Cento cappelletti ed è subito Natale

La tavola è sempre stata il luogo ideale per celebrare la festa: il banchetto comune e il consumo abbondante di cibo sono un rito che rinsalda i legami di gruppo. Se ciò vale per ogni banchetto e per ogni festa, a maggior ragione vale per il Natale, festa della nascita e dell’inizio della vita. A fine dicembre la tradizione pagana celebrava il solstizio invernale, cioé il risorgere del sole e della natura; la liturgia cristiana, sovrapponendosi ai culti precedenti, volle fissare proprio in quel periodo la nascita di Cristo, inteso come “nuovo sole” e come inizio di una “vita nuova”.
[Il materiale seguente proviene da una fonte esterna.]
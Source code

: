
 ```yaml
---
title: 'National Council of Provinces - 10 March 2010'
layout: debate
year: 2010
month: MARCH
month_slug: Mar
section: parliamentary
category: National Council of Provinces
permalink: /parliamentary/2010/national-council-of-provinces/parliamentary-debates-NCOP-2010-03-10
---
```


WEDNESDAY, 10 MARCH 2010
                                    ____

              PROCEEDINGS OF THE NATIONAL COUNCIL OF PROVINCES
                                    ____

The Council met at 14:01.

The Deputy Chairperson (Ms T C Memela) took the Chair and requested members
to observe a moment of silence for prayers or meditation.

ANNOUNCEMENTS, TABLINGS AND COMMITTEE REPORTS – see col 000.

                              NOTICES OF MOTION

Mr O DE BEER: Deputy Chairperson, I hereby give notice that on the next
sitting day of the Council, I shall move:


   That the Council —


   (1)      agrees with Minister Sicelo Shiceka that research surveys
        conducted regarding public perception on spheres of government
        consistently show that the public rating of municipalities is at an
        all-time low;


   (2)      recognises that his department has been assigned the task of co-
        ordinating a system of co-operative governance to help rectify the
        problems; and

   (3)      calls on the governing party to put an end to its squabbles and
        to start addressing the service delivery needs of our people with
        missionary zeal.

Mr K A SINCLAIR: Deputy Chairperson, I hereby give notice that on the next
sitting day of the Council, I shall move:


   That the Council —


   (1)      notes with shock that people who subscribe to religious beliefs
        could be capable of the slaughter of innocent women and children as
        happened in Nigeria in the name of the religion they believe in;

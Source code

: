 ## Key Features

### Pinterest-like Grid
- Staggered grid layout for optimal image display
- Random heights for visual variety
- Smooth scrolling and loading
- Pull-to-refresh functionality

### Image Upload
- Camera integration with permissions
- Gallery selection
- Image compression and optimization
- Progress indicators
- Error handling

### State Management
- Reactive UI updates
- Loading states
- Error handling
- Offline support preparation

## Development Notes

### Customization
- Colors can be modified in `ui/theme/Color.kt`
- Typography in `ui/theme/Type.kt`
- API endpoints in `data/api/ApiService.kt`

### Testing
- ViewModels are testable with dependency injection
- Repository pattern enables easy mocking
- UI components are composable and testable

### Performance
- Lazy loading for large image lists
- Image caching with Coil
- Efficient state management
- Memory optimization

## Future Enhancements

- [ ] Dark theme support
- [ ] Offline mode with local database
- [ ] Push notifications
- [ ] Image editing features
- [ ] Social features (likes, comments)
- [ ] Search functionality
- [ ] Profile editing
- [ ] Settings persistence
Fra i cibi rituali destinati alle feste natalizie, un particolare significato simbolico hanno i pani dolci farciti di semi canditi, uvette, augurio di fertilità e di ricchezza. Ma le grande feste sono soprattutto il trionfo della carne, forse per la carica “sacrificale” che la carne possiede fin dall’antichità, forse (più semplicemente) perché essa è stata per secoli il principale desiderio alimentare degli uomini, il più represso e il più difficile da soddisfare, soprattutto per i ceti meno abbienti. L’endemica fame di carne (a cui corrispondeva un consumo addirittura eccessivo fra le classi alte) era come esorcizzata dai consumi esagerati dei giorni di festa, che provvisoriamente rendevano simili i comportamenti alimentari di ricchi e poveri.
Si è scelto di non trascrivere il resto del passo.